3. Memory organization [24%] A 2G x 4 byte memory system is constructed using 512M x 1 byte RAM chips. (a) How many RAM chips are needed? (b) How many address bits are needed for the memory system? (c) How many address bits are needed for each RAM chip? (d) How many RAM chips are selected for each memory access? (e) Show a 2-D layout of the RAM chips and explain what happens when memory

address 25 is applied to access the memory system. (f) What is the main advantage of memory interleaving? (g) Why is low-ordering address interleaving more often used than high-order address

interleaving? (h) In a 4-way (low-order) interleaved memory system, if a processor wants to access 100

words from memory locations (hex) 1000, 1004, 1008, … etc, how many memory cycles will be needed for those 100 accesses?
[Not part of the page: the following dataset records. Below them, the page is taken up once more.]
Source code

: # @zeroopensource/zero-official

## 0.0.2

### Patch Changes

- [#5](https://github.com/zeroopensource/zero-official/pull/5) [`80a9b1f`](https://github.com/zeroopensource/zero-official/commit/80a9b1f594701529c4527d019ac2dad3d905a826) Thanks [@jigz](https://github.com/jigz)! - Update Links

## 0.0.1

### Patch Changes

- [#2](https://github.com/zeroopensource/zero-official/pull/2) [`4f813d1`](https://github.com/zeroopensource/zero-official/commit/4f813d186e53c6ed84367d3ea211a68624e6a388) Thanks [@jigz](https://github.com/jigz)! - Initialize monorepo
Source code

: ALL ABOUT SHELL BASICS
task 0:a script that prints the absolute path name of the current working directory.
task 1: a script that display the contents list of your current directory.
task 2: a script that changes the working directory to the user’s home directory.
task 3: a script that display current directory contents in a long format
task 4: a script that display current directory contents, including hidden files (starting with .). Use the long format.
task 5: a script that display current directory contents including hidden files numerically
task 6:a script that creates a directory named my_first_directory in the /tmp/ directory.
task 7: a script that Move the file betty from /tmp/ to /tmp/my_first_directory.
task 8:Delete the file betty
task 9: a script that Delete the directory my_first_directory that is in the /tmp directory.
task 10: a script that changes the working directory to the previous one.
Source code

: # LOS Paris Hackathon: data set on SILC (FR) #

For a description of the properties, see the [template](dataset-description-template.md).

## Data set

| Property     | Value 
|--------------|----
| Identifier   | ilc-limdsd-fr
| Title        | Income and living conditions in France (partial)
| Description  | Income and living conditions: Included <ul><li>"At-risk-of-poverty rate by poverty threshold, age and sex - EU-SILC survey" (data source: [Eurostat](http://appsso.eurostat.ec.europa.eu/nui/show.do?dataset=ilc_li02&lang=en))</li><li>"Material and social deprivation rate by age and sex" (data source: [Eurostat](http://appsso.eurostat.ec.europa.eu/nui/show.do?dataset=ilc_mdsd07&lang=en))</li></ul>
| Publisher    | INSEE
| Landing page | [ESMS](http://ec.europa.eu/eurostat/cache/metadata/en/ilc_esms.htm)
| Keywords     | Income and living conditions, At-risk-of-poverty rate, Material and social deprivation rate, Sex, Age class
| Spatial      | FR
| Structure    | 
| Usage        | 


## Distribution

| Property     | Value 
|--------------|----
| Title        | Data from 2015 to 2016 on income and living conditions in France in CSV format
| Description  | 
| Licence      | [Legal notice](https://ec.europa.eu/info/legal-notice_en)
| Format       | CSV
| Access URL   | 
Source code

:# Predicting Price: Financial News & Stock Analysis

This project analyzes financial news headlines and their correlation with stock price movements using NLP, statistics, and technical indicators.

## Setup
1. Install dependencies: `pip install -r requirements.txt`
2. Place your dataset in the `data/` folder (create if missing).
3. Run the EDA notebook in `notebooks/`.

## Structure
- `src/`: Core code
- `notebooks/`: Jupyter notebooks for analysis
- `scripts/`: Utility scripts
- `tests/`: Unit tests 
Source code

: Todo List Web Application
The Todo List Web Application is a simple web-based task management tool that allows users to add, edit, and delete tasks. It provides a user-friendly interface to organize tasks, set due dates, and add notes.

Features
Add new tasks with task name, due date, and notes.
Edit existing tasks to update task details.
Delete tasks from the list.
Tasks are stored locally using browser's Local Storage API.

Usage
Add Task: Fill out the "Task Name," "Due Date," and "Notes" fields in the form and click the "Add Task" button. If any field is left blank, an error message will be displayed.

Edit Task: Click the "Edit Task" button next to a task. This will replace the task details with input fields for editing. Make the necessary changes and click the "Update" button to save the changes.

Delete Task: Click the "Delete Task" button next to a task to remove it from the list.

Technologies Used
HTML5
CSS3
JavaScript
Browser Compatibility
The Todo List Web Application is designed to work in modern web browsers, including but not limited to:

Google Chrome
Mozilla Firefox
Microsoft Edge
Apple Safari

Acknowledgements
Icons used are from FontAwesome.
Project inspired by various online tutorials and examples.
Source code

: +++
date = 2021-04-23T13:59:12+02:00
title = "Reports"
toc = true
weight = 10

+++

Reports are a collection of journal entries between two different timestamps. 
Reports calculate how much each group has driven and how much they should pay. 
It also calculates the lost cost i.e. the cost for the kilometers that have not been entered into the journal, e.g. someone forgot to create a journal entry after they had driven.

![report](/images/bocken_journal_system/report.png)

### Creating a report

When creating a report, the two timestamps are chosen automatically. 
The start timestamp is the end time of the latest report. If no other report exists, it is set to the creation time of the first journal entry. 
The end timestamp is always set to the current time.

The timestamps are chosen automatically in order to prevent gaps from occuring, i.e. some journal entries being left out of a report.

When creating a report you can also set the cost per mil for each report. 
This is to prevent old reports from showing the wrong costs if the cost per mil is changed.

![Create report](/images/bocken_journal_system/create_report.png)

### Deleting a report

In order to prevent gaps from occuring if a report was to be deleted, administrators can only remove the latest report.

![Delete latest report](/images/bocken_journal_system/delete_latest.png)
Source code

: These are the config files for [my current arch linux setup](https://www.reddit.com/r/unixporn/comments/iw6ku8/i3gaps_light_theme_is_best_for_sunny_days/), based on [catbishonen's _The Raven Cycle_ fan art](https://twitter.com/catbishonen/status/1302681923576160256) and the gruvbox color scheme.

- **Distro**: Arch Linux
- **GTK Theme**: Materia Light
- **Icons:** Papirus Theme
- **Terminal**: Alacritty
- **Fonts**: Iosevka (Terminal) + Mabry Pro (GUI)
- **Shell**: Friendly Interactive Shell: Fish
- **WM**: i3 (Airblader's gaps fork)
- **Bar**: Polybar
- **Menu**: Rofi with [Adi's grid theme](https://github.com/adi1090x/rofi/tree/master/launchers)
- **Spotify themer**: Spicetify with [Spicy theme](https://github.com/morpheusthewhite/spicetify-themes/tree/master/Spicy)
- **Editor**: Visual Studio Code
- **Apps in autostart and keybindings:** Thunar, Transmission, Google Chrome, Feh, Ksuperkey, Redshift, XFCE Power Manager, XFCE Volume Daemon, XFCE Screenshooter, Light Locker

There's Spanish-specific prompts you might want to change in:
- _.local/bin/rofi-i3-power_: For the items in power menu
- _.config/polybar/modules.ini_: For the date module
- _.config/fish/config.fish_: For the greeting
4. Buses and Clock [28%] In a computer system, often a system bus is used to connect among CPU, memory and other internal components/devices and an external bus expands the connection with some selected subset of peripheral devices. (a) Explain the differences between proceesor cycle, memory cycle and bus cycle. (b) A computer with a faster clock may not actually be faster in running a given

machine language program when compared with another system running the same machine language program. Referring to the equation on p. 184 of your text, explain some possible causes of this phenomenon.

(c) Which of the following bus arbitration schemes is fastest? (i) daisy chain, (ii) distributed self-detection, (iii) centralized parallel. Justify your answer.

(d) What is I/O interrupt? What problem would a user face if I/O interrupt is not available in a computer system?